To test his approach, one must first find the method he used to decrypt MK using DK to get CIAX or CIAW using some kind of 5-bit ASCII encoding. 

 

Note: The reason why he thinks that 5-bit is correct are the extra letters 'e' in the morse code.

 

I thought about this quite a while, and i don't think that 5-bit ASCII is the correct approach. As already explained previously, using ASCII you have to agree onto a decoding table first. We have 5bit, so we have 32 possible bit strings. 

 

Obviously, you could use something like $$\text{ABCDEFGHIJKLMNOPQRSTUVWXYABCDEF}$$ with double letters A-F, where e.g. A is represented by $A \widehat{=} 00000$ and $A \widehat{=} 01011$. And this ambiguity migh cause problems. If you have a ciphertext and you are going backwards, you have to decide which of the two 5-bit strings to use for $A$. If you choose the wrong one, you might end with a wrong decoding. 

 

For a proper encryption system, you have to guarantee, that the decoding is  unique. For example, assume that we are using the simple encrypting system that uses XOR with the secret bitstring $N \widehat{=} 01101$. When we encrypt the two letters $$N, G \widehat{=} 01101, 00110$$, we get $$A, A \widehat{=} 00000, 01011$$ However, the receiver, which wants to decrypt the message only gets $AA$ as the ciphertext (as we get alphabetic letters for K4 and not its binary representation). Then he has four options:

 

$\begin{align}
A, A & \widehat{=} 00000, 00000 \rightarrow \text{XOR with}\; 01101 \rightarrow 01101, 01101 \widehat{=} N, N\\
A, A & \widehat{=} 00000, 01011 \rightarrow \text{XOR with}\; 01101 \rightarrow 01101, 00110 \widehat{=} N, G\\
A, A & \widehat{=} 01011, 00000 \rightarrow \text{XOR with}\; 01101 \rightarrow 00110, 01101 \widehat{=} G, N\\
A, A & \widehat{=} 01011, 01011 \rightarrow \text{XOR with}\; 01101 \rightarrow 00110, 00110 \widehat{=} G, G
\end{align}$

But only the decoding in the second row is correct. And this ambiguity holds for all 6 letters ABCDEF.

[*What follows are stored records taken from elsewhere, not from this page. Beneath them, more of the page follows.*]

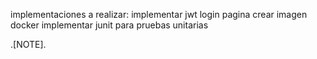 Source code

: implementaciones a realizar:
implementar jwt
login pagina
crear imagen docker
implementar junit para pruebas unitarias

.[NOTE].
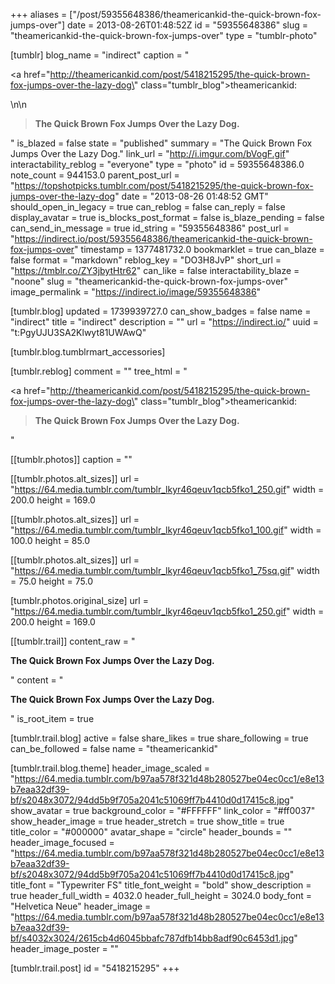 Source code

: +++
aliases = ["/post/59355648386/theamericankid-the-quick-brown-fox-jumps-over"]
date = 2013-08-26T01:48:52Z
id = "59355648386"
slug = "theamericankid-the-quick-brown-fox-jumps-over"
type = "tumblr-photo"

[tumblr]
blog_name = "indirect"
caption = "<p><a href=\"http://theamericankid.com/post/5418215295/the-quick-brown-fox-jumps-over-the-lazy-dog\" class=\"tumblr_blog\">theamericankid</a>:</p>\n\n<blockquote><p><strong>The Quick Brown Fox Jumps Over the Lazy Dog.</strong></p></blockquote>"
is_blazed = false
state = "published"
summary = "The Quick Brown Fox Jumps Over the Lazy Dog."
link_url = "http://i.imgur.com/bVogF.gif"
interactability_reblog = "everyone"
type = "photo"
id = 59355648386.0
note_count = 944153.0
parent_post_url = "https://topshotpicks.tumblr.com/post/5418215295/the-quick-brown-fox-jumps-over-the-lazy-dog"
date = "2013-08-26 01:48:52 GMT"
should_open_in_legacy = true
can_reblog = false
can_reply = false
display_avatar = true
is_blocks_post_format = false
is_blaze_pending = false
can_send_in_message = true
id_string = "59355648386"
post_url = "https://indirect.io/post/59355648386/theamericankid-the-quick-brown-fox-jumps-over"
timestamp = 1377481732.0
bookmarklet = true
can_blaze = false
format = "markdown"
reblog_key = "DO3H8JvP"
short_url = "https://tmblr.co/ZY3jbytHtr62"
can_like = false
interactability_blaze = "noone"
slug = "theamericankid-the-quick-brown-fox-jumps-over"
image_permalink = "https://indirect.io/image/59355648386"

[tumblr.blog]
updated = 1739939727.0
can_show_badges = false
name = "indirect"
title = "indirect"
description = ""
url = "https://indirect.io/"
uuid = "t:PgyUJU3SA2Klwyt81UWAwQ"

[tumblr.blog.tumblrmart_accessories]

[tumblr.reblog]
comment = ""
tree_html = "<p><a href=\"http://theamericankid.com/post/5418215295/the-quick-brown-fox-jumps-over-the-lazy-dog\" class=\"tumblr_blog\">theamericankid</a>:</p><blockquote><p><strong>The Quick Brown Fox Jumps Over the Lazy Dog.</strong></p></blockquote>"

[[tumblr.photos]]
caption = ""

[[tumblr.photos.alt_sizes]]
url = "https://64.media.tumblr.com/tumblr_lkyr46qeuv1qcb5fko1_250.gif"
width = 200.0
height = 169.0

[[tumblr.photos.alt_sizes]]
url = "https://64.media.tumblr.com/tumblr_lkyr46qeuv1qcb5fko1_100.gif"
width = 100.0
height = 85.0

[[tumblr.photos.alt_sizes]]
url = "https://64.media.tumblr.com/tumblr_lkyr46qeuv1qcb5fko1_75sq.gif"
width = 75.0
height = 75.0

[tumblr.photos.original_size]
url = "https://64.media.tumblr.com/tumblr_lkyr46qeuv1qcb5fko1_250.gif"
width = 200.0
height = 169.0

[[tumblr.trail]]
content_raw = "<p><strong>The Quick Brown Fox Jumps Over the Lazy Dog.</strong></p>"
content = "<p><strong>The Quick Brown Fox Jumps Over the Lazy Dog.</strong></p>"
is_root_item = true

[tumblr.trail.blog]
active = false
share_likes = true
share_following = true
can_be_followed = false
name = "theamericankid"

[tumblr.trail.blog.theme]
header_image_scaled = "https://64.media.tumblr.com/b97aa578f321d48b280527be04ec0cc1/e8e13b7eaa32df39-bf/s2048x3072/94dd5b9f705a2041c51069ff7b4410d0d17415c8.jpg"
show_avatar = true
background_color = "#FFFFFF"
link_color = "#ff0037"
show_header_image = true
header_stretch = true
show_title = true
title_color = "#000000"
avatar_shape = "circle"
header_bounds = ""
header_image_focused = "https://64.media.tumblr.com/b97aa578f321d48b280527be04ec0cc1/e8e13b7eaa32df39-bf/s2048x3072/94dd5b9f705a2041c51069ff7b4410d0d17415c8.jpg"
title_font = "Typewriter FS"
title_font_weight = "bold"
show_description = true
header_full_width = 4032.0
header_full_height = 3024.0
body_font = "Helvetica Neue"
header_image = "https://64.media.tumblr.com/b97aa578f321d48b280527be04ec0cc1/e8e13b7eaa32df39-bf/s4032x3024/2615cb4d6045bbafc787dfb14bb8adf90c6453d1.jpg"
header_image_poster = ""

[tumblr.trail.post]
id = "5418215295"
+++
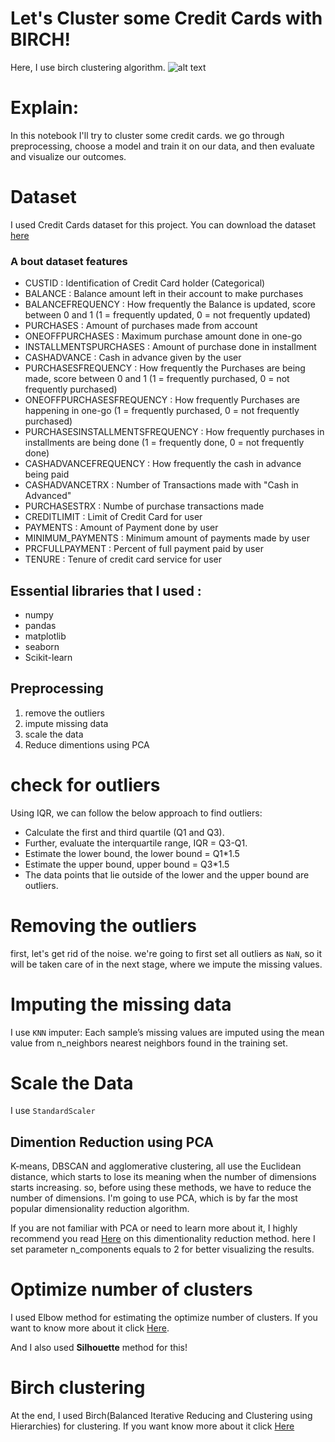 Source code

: # Let's Cluster some Credit Cards with BIRCH!
Here, I use birch clustering algorithm.
![alt text](https://www.google.com/url?sa=i&url=https%3A%2F%2Fwww.geeksforgeeks.org%2Fml-birch-clustering%2F&psig=AOvVaw1Se8nat23H7z7z-LEWkqbn&ust=1632649575777000&source=images&cd=vfe&ved=0CAsQjRxqFwoTCJjsi-XrmfMCFQAAAAAdAAAAABAK)
# Explain: 
In this notebook I'll try to cluster some credit cards. we go through preprocessing, choose a model and train it on our data, and then evaluate and visualize our outcomes.

# Dataset 
I used Credit Cards dataset for this project. You can download the dataset [here](https://www.kaggle.com/arjunbhasin2013/ccdata)
### A bout dataset features
* CUSTID : Identification of Credit Card holder (Categorical)
* BALANCE : Balance amount left in their account to make purchases
* BALANCEFREQUENCY : How frequently the Balance is updated, score between 0 and 1 (1 = frequently updated, 0 = not frequently updated)
* PURCHASES : Amount of purchases made from account
* ONEOFFPURCHASES : Maximum purchase amount done in one-go
* INSTALLMENTSPURCHASES : Amount of purchase done in installment
* CASHADVANCE : Cash in advance given by the user
* PURCHASESFREQUENCY : How frequently the Purchases are being made, score between 0 and 1 (1 = frequently purchased, 0 = not frequently purchased)
* ONEOFFPURCHASESFREQUENCY : How frequently Purchases are happening in one-go (1 = frequently purchased, 0 = not frequently purchased)
* PURCHASESINSTALLMENTSFREQUENCY : How frequently purchases in installments are being done (1 = frequently done, 0 = not frequently done)
* CASHADVANCEFREQUENCY : How frequently the cash in advance being paid
* CASHADVANCETRX : Number of Transactions made with "Cash in Advanced"
* PURCHASESTRX : Numbe of purchase transactions made
* CREDITLIMIT : Limit of Credit Card for user
* PAYMENTS : Amount of Payment done by user
* MINIMUM_PAYMENTS : Minimum amount of payments made by user
* PRCFULLPAYMENT : Percent of full payment paid by user
* TENURE : Tenure of credit card service for user

## Essential libraries that I used :
* numpy
* pandas
* matplotlib
* seaborn
* Scikit-learn

## Preprocessing
1) remove the outliers
2) impute missing data
3) scale the data
4) Reduce dimentions using PCA


# check for outliers
Using IQR, we can follow the below approach to find outliers:
* Calculate the first and third quartile (Q1 and Q3).
* Further, evaluate the interquartile range, IQR = Q3-Q1.
* Estimate the lower bound, the lower bound = Q1*1.5
* Estimate the upper bound, upper bound = Q3*1.5
* The data points that lie outside of the lower and the upper bound are outliers.


# Removing the outliers 
first, let's get rid of the noise. we're going to first set all outliers as `NaN`, so it will be taken care of in the next stage, where we impute the missing values.

# Imputing the missing data
I use `KNN` imputer: Each sample’s missing values are imputed using the mean value from n_neighbors nearest neighbors found in the training set.

# Scale the Data
I use `StandardScaler`

## Dimention Reduction using PCA
K-means, DBSCAN and agglomerative clustering, all use the Euclidean distance, which starts to lose its meaning when the number of dimensions starts increasing. so, before using these methods, we have to reduce the number of dimensions. I'm going to use PCA, which is by far the most popular dimensionality reduction algorithm.

If you are not familiar with PCA or need to learn more about it, I highly recommend you read [Here](https://github.com/HalflingWizard/MachineLearning/blob/main/4-%20Dimensionality%20Reduction/PCA.md) on this dimentionality reduction method.
here I set parameter n_components equals to 2 for better visualizing the results.

# Optimize number of clusters
I used Elbow method for estimating the optimize number of clusters. If you want to know more about it click [Here](https://www.oreilly.com/library/view/statistics-for-machine/9781788295758/c71ea970-0f3c-4973-8d3a-b09a7a6553c1.xhtml). 

And I also used **Silhouette** method for this! 

# Birch clustering
At the end, I used Birch(Balanced Iterative Reducing and Clustering using Hierarchies) for clustering. If you want know more about it click [Here](https://medium.com/geekculture/balanced-iterative-reducing-and-clustering-using-hierarchies-birch-1428bb06bb38)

Maybe what Sanborn had scared was not the 5-bit ASCII approach, but that he identified the first 4 characters of K4 (OBKR) as the decryption key. There is an argument, why this can be true.

If you take a look at all the row length of the left side of Kryptos, you get

$\begin{align*}
32,31,31,30,31,32,31,31,32,31,30,31,31,32\\
32,30,31,30,32,30,32,31,33,29,31,31,31,31
\end{align*}$ 

So, there is no more than a successiv repetition of two amoung the first 24 lines, but the last four lines, which contain K4, are all equal in length.This form makes 'O B K R' stand out, and maybe is another visiual hint for "take me, i am the key".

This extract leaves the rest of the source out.